▶ [EXERCISE MATERIALS]
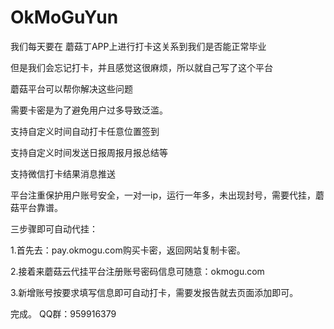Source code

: # OkMoGuYun
我们每天要在 蘑菇丁APP上进行打卡这关系到我们是否能正常毕业

但是我们会忘记打卡，并且感觉这很麻烦，所以就自己写了这个平台

蘑菇平台可以帮你解决这些问题

需要卡密是为了避免用户过多导致泛滥。


支持自定义时间自动打卡任意位置签到

支持自定义时间发送日报周报月报总结等

支持微信打卡结果消息推送

平台注重保护用户账号安全，一对一ip，运行一年多，未出现封号，需要代挂，蘑菇平台靠谱。

三步骤即可自动代挂：

1.首先去：pay.okmogu.com购买卡密，返回网站复制卡密。

2.接着来蘑菇云代挂平台注册账号密码信息可随意：okmogu.com

3.新增账号按要求填写信息即可自动打卡，需要发报告就去页面添加即可。

完成。
QQ群：959916379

▶ [THE PROBLEM]
Print only the lines from the one with "我们每天要在 蘑菇丁APP上进行打卡这关系到我们是否能正常毕业" to the end of the records, both included.

▶ [ANSWER]
我们每天要在 蘑菇丁APP上进行打卡这关系到我们是否能正常毕业

但是我们会忘记打卡，并且感觉这很麻烦，所以就自己写了这个平台

蘑菇平台可以帮你解决这些问题

需要卡密是为了避免用户过多导致泛滥。


支持自定义时间自动打卡任意位置签到

支持自定义时间发送日报周报月报总结等

支持微信打卡结果消息推送

平台注重保护用户账号安全，一对一ip，运行一年多，未出现封号，需要代挂，蘑菇平台靠谱。

三步骤即可自动代挂：

1.首先去：pay.okmogu.com购买卡密，返回网站复制卡密。

2.接着来蘑菇云代挂平台注册账号密码信息可随意：okmogu.com

3.新增账号按要求填写信息即可自动打卡，需要发报告就去页面添加即可。

完成。
QQ群：959916379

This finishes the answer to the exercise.